Dentre as suas obras neo-realistas destacam-se os filmes: “Belíssima”, “A Terra Treme” e “Rocco e seus Irmãos”. O filme “Morte em Veneza” quase não traz resquícios do cinema neo-realista, sendo considerado a segunda parte da Trilogia Alemã, composta também por “Ludwig- A Paixão de um Rei” de 1973, e por “Os Deuses Malditos” de 1969. Os filmes da trilogia alemã mostram um Visconti menos sociológico, mais intimista e requintado. Essas obras quebram completamente com os preceitos neo-realistas de diminuição de cortes e enfoque em temas sociais. O Visconti diretor de “Morte em Veneza” se utiliza de planos subjetivos, de uma edição bem planejada e da utilização de grandes atuações e de efeitos de luz e enquadramento.
O filme, que é uma adaptação do livro homônimo de Thomas Mann, conta a história do compositor Gustav Aschenbach, que, durante uma viagem à Veneza, se apaixona pelo jovem Tadzio, um adolescente surrealmente belo de origem presumidamente grega. Enquanto delira com a sua paixão, Gustav é infectado pela epidemia que chega à cidade, e passa seus últimos dias à beira da loucura divagando sobre suas concepções de amor, de beleza e de criação artística.
O polêmico livro de Thomas Mann, que chegou a ser acusado de pedofilia devido a essa obra, ressurgiu na visão delicada de Visconti, que, muito cuidadosamente, consegue segurar seu filme num patamar de apreciação e discussão filosófica, sem recair na vulgaridade da natureza da relação entre os seus protagonistas. Todo o grandioso embate que ocorre no espírito do cinqüentenário Gustav é apresentado sob uma superfície plácida, e a sua paixão é facilmente justificada pela visão poética que Visconti extrai da figura de Tadzio. Aí reside a maior curiosidade técnica do filme, para justificar a alucinação de Aschenbach, Visconti abusa na direção calculada, com uma fotografia impecável, uma produção bastante detalhista, além da edição e dos enquadramentos exaustivamente planejados.
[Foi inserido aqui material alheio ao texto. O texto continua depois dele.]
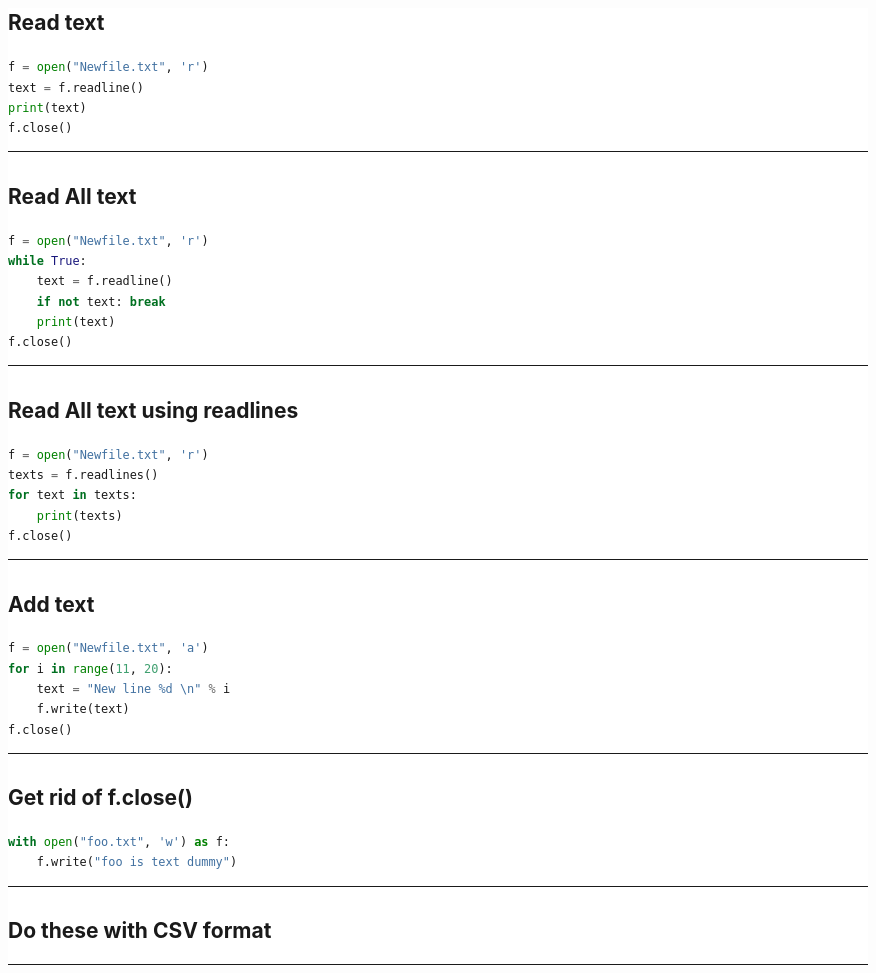 ## Read text
```python
f = open("Newfile.txt", 'r')
text = f.readline()
print(text)
f.close()
```

---
## Read All text
```python
f = open("Newfile.txt", 'r')
while True:
	text = f.readline()
	if not text: break
	print(text)
f.close()
```

---
## Read All text using readlines
```python
f = open("Newfile.txt", 'r')
texts = f.readlines()
for text in texts:
	print(texts)
f.close()
```

---
## Add text
```python
f = open("Newfile.txt", 'a')
for i in range(11, 20):
	text = "New line %d \n" % i
	f.write(text)
f.close()
```

---
## Get rid of f.close()
```python
with open("foo.txt", 'w') as f:
	f.write("foo is text dummy")
```

---
## Do these with CSV format

---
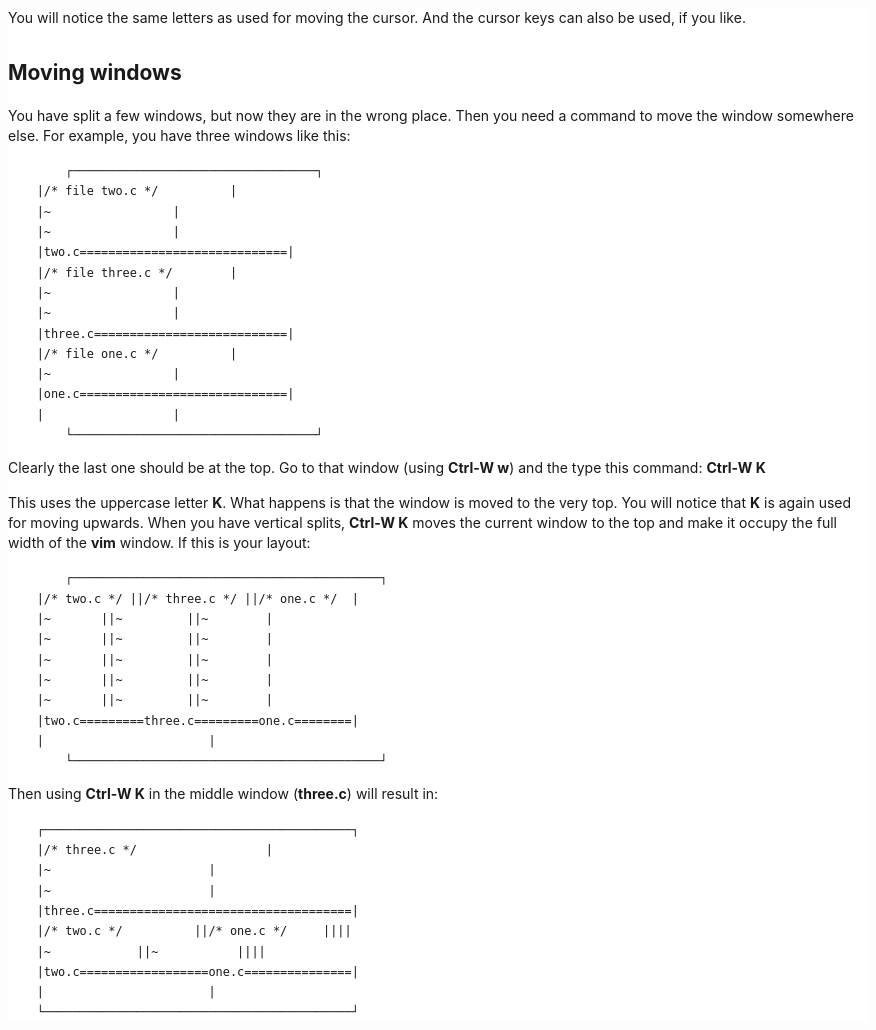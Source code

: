You will notice the same letters as used for moving the cursor. And the cursor keys can also be used, if you like.

## Moving windows

You have split a few windows, but now they are in the wrong place. Then you need a command to move the window somewhere else. For example, you have three windows like this:

```
        ┌──────────────────────────────────┐
	|/* file two.c */		   |
	|~				   |
	|~				   |
	|two.c=============================|
	|/* file three.c */		   |
	|~				   |
	|~				   |
	|three.c===========================|
	|/* file one.c */		   |
	|~				   |
	|one.c=============================|
	|				   |
        └──────────────────────────────────┘
```

Clearly the last one should be at the top. Go to that window (using **Ctrl-W w**) and the type this command: **Ctrl-W K**

This uses the uppercase letter **K**. What happens is that the window is moved to the very top. You will notice that **K** is again used for moving upwards. When you have vertical splits, **Ctrl-W K** moves the current window to the top and make it occupy the full width of the **vim** window. If this is your layout:

```
        ┌───────────────────────────────────────────┐
	|/* two.c */ ||/* three.c */ ||/* one.c */  |
	|~	     ||~	     ||~	    |
	|~	     ||~	     ||~	    |
	|~	     ||~	     ||~	    |
	|~	     ||~	     ||~	    |
	|~	     ||~	     ||~	    |
	|two.c=========three.c=========one.c========|
	|					    |
        └───────────────────────────────────────────┘
```

Then using **Ctrl-W K** in the middle window (**three.c**) will result in:

```
	┌───────────────────────────────────────────┐
	|/* three.c */				    |
	|~					    |
	|~					    |
	|three.c====================================|
	|/* two.c */	      ||/* one.c */	    ||||
	|~		      ||~		    ||||
	|two.c==================one.c===============|
	|					    |
	└───────────────────────────────────────────┘
```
Muito do mérito do filme também se deve à escalação do jovem polonês Björn Andrésen para o papel de Tadzio, a beleza e o carisma do jovem consegue tornar a concepção da pedofilia da personagem de Dirk Bogarde suficientemente pura. O diretor consegue aproveitar os perfis do jovem ator de uma maneira extraordinária, tornando a figura de Tadzio naturalmente apaixonante para um senhor de cinqüenta anos sem atrair repulsa por parte do público. Dirk Bogarde também é um destaque, representando um compositor absolutamente reacionário na sua visão do processo de criação artística, a sua caracterização remete à figura do compositor Gustav Mahler, e a trilha do filme, inteiramente retirada de músicas de Mahler, corrobora essa similitude.
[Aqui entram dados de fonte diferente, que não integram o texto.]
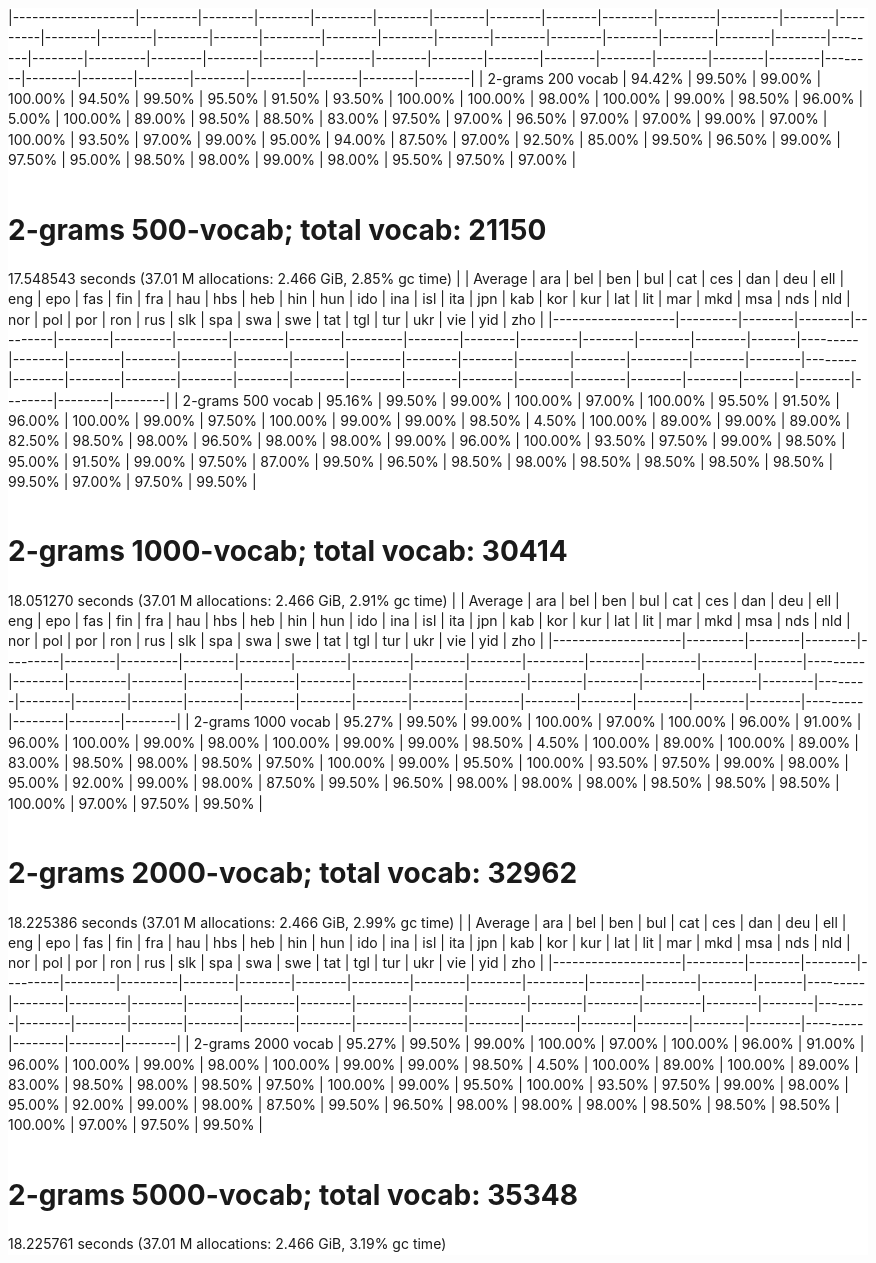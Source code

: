 |-------------------|---------|--------|--------|---------|--------|--------|--------|--------|--------|---------|---------|--------|---------|--------|--------|--------|-------|---------|--------|--------|--------|--------|--------|--------|--------|--------|--------|--------|--------|---------|--------|--------|--------|--------|--------|--------|--------|--------|--------|--------|--------|--------|--------|--------|--------|--------|--------|--------|--------|--------|--------|
| 2-grams 200 vocab |  94.42% | 99.50% | 99.00% | 100.00% | 94.50% | 99.50% | 95.50% | 91.50% | 93.50% | 100.00% | 100.00% | 98.00% | 100.00% | 99.00% | 98.50% | 96.00% | 5.00% | 100.00% | 89.00% | 98.50% | 88.50% | 83.00% | 97.50% | 97.00% | 96.50% | 97.00% | 97.00% | 99.00% | 97.00% | 100.00% | 93.50% | 97.00% | 99.00% | 95.00% | 94.00% | 87.50% | 97.00% | 92.50% | 85.00% | 99.50% | 96.50% | 99.00% | 97.50% | 95.00% | 98.50% | 98.00% | 99.00% | 98.00% | 95.50% | 97.50% | 97.00% |
# 2-grams 500-vocab; total vocab: 21150
 17.548543 seconds (37.01 M allocations: 2.466 GiB, 2.85% gc time)
|                   | Average | ara    | bel    | ben     | bul    | cat     | ces    | dan    | deu    | ell     | eng    | epo    | fas     | fin    | fra    | hau    | hbs   | heb     | hin    | hun    | ido    | ina    | isl    | ita    | jpn    | kab    | kor    | kur    | lat    | lit     | mar    | mkd    | msa    | nds    | nld    | nor    | pol    | por    | ron    | rus    | slk    | spa    | swa    | swe    | tat    | tgl    | tur    | ukr    | vie    | yid    | zho    |
|-------------------|---------|--------|--------|---------|--------|---------|--------|--------|--------|---------|--------|--------|---------|--------|--------|--------|-------|---------|--------|--------|--------|--------|--------|--------|--------|--------|--------|--------|--------|---------|--------|--------|--------|--------|--------|--------|--------|--------|--------|--------|--------|--------|--------|--------|--------|--------|--------|--------|--------|--------|--------|
| 2-grams 500 vocab |  95.16% | 99.50% | 99.00% | 100.00% | 97.00% | 100.00% | 95.50% | 91.50% | 96.00% | 100.00% | 99.00% | 97.50% | 100.00% | 99.00% | 99.00% | 98.50% | 4.50% | 100.00% | 89.00% | 99.00% | 89.00% | 82.50% | 98.50% | 98.00% | 96.50% | 98.00% | 98.00% | 99.00% | 96.00% | 100.00% | 93.50% | 97.50% | 99.00% | 98.50% | 95.00% | 91.50% | 99.00% | 97.50% | 87.00% | 99.50% | 96.50% | 98.50% | 98.00% | 98.50% | 98.50% | 98.50% | 98.50% | 99.50% | 97.00% | 97.50% | 99.50% |
# 2-grams 1000-vocab; total vocab: 30414
 18.051270 seconds (37.01 M allocations: 2.466 GiB, 2.91% gc time)
|                    | Average | ara    | bel    | ben     | bul    | cat     | ces    | dan    | deu    | ell     | eng    | epo    | fas     | fin    | fra    | hau    | hbs   | heb     | hin    | hun     | ido    | ina    | isl    | ita    | jpn    | kab    | kor     | kur    | lat    | lit     | mar    | mkd    | msa    | nds    | nld    | nor    | pol    | por    | ron    | rus    | slk    | spa    | swa    | swe    | tat    | tgl    | tur    | ukr     | vie    | yid    | zho    |
|--------------------|---------|--------|--------|---------|--------|---------|--------|--------|--------|---------|--------|--------|---------|--------|--------|--------|-------|---------|--------|---------|--------|--------|--------|--------|--------|--------|---------|--------|--------|---------|--------|--------|--------|--------|--------|--------|--------|--------|--------|--------|--------|--------|--------|--------|--------|--------|--------|---------|--------|--------|--------|
| 2-grams 1000 vocab |  95.27% | 99.50% | 99.00% | 100.00% | 97.00% | 100.00% | 96.00% | 91.00% | 96.00% | 100.00% | 99.00% | 98.00% | 100.00% | 99.00% | 99.00% | 98.50% | 4.50% | 100.00% | 89.00% | 100.00% | 89.00% | 83.00% | 98.50% | 98.00% | 98.50% | 97.50% | 100.00% | 99.00% | 95.50% | 100.00% | 93.50% | 97.50% | 99.00% | 98.00% | 95.00% | 92.00% | 99.00% | 98.00% | 87.50% | 99.50% | 96.50% | 98.00% | 98.00% | 98.00% | 98.50% | 98.50% | 98.50% | 100.00% | 97.00% | 97.50% | 99.50% |
# 2-grams 2000-vocab; total vocab: 32962
 18.225386 seconds (37.01 M allocations: 2.466 GiB, 2.99% gc time)
|                    | Average | ara    | bel    | ben     | bul    | cat     | ces    | dan    | deu    | ell     | eng    | epo    | fas     | fin    | fra    | hau    | hbs   | heb     | hin    | hun     | ido    | ina    | isl    | ita    | jpn    | kab    | kor     | kur    | lat    | lit     | mar    | mkd    | msa    | nds    | nld    | nor    | pol    | por    | ron    | rus    | slk    | spa    | swa    | swe    | tat    | tgl    | tur    | ukr     | vie    | yid    | zho    |
|--------------------|---------|--------|--------|---------|--------|---------|--------|--------|--------|---------|--------|--------|---------|--------|--------|--------|-------|---------|--------|---------|--------|--------|--------|--------|--------|--------|---------|--------|--------|---------|--------|--------|--------|--------|--------|--------|--------|--------|--------|--------|--------|--------|--------|--------|--------|--------|--------|---------|--------|--------|--------|
| 2-grams 2000 vocab |  95.27% | 99.50% | 99.00% | 100.00% | 97.00% | 100.00% | 96.00% | 91.00% | 96.00% | 100.00% | 99.00% | 98.00% | 100.00% | 99.00% | 99.00% | 98.50% | 4.50% | 100.00% | 89.00% | 100.00% | 89.00% | 83.00% | 98.50% | 98.00% | 98.50% | 97.50% | 100.00% | 99.00% | 95.50% | 100.00% | 93.50% | 97.50% | 99.00% | 98.00% | 95.00% | 92.00% | 99.00% | 98.00% | 87.50% | 99.50% | 96.50% | 98.00% | 98.00% | 98.00% | 98.50% | 98.50% | 98.50% | 100.00% | 97.00% | 97.50% | 99.50% |
# 2-grams 5000-vocab; total vocab: 35348
 18.225761 seconds (37.01 M allocations: 2.466 GiB, 3.19% gc time)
A utilização de elementos da cultura clássica e também da renascentista, como na cena em que Tadzio vaga envolto em uma toalha branca pela praia, ou na melodia de ópera suavemente cantada na última cena do filme, são provas do classicismo estético da película que a diferencia do neo-realismo. Essa ruptura também fica clara nos planos-sequência no momento em que Aschenbach vê Tadzio pela primeira vez no salão de jantar, grande parte deles usando o efeito de câmera subjetiva. O mise-en-scéne é utilizado muito discretamente em algumas cenas de Tadzio na praia, primordialmente nos momentos em que o diretor explora o sentimento de culpa do compositor Gustav.
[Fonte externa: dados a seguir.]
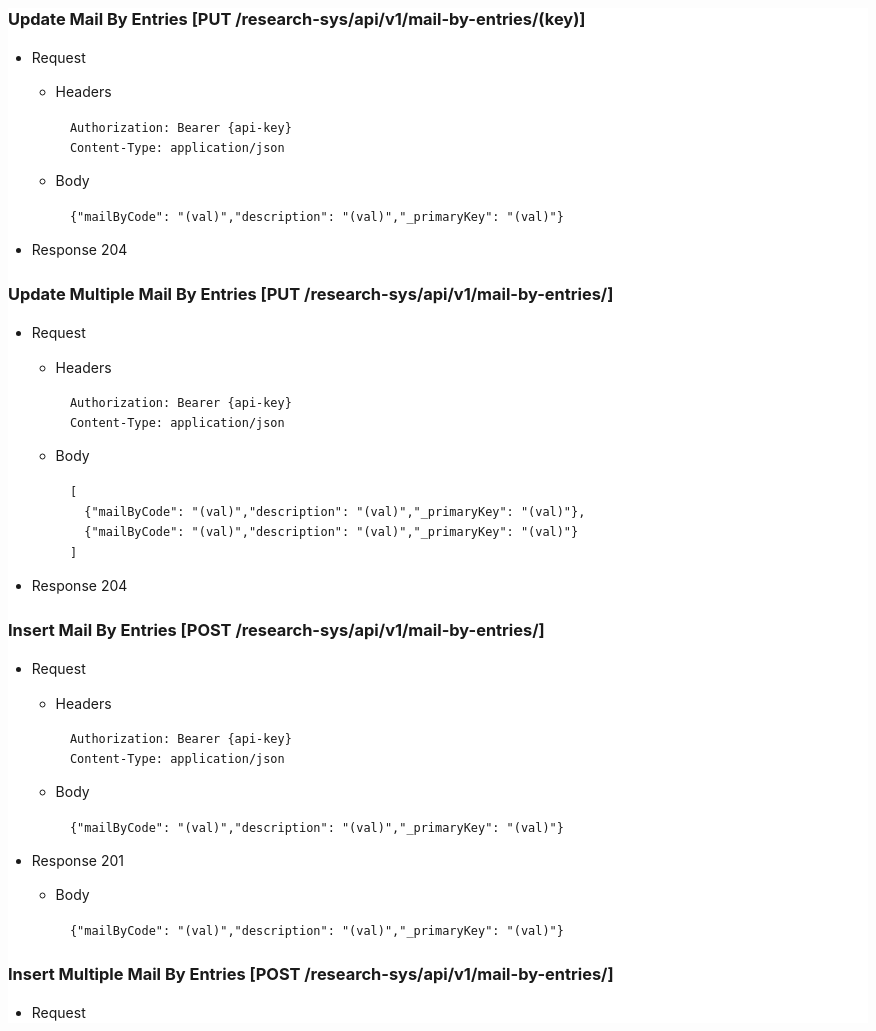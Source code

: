 ### Update Mail By Entries [PUT /research-sys/api/v1/mail-by-entries/(key)]

+ Request

    + Headers

            Authorization: Bearer {api-key}   
            Content-Type: application/json

    + Body
    
            {"mailByCode": "(val)","description": "(val)","_primaryKey": "(val)"}
			
+ Response 204

### Update Multiple Mail By Entries [PUT /research-sys/api/v1/mail-by-entries/]

+ Request

    + Headers

            Authorization: Bearer {api-key}   
            Content-Type: application/json

    + Body
    
            [
              {"mailByCode": "(val)","description": "(val)","_primaryKey": "(val)"},
              {"mailByCode": "(val)","description": "(val)","_primaryKey": "(val)"}
            ]
			
+ Response 204

### Insert Mail By Entries [POST /research-sys/api/v1/mail-by-entries/]

+ Request

    + Headers

            Authorization: Bearer {api-key}   
            Content-Type: application/json

    + Body
    
            {"mailByCode": "(val)","description": "(val)","_primaryKey": "(val)"}
			
+ Response 201
    
    + Body
            
            {"mailByCode": "(val)","description": "(val)","_primaryKey": "(val)"}
            
### Insert Multiple Mail By Entries [POST /research-sys/api/v1/mail-by-entries/]

+ Request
“Morte em Veneza” é um filme de um diretor neo-realista onde ele quebra com a própria corrente estética para contar uma história da única forma pela qual ela poderia ser contada, com muito cuidado, requinte e manipulação estética, para conseguir dar vida à prosa poética de Thomas Mann. O filme é bastante bem-recebido pela crítica e foi o vencedor do Festival de Cannes de 1971, sendo constantemente citado como exemplo de bom gosto. Certamente ele não figura como melhor representante do típico cinema deste diretor, mas é facilmente apontado como melhor obra de Visconti.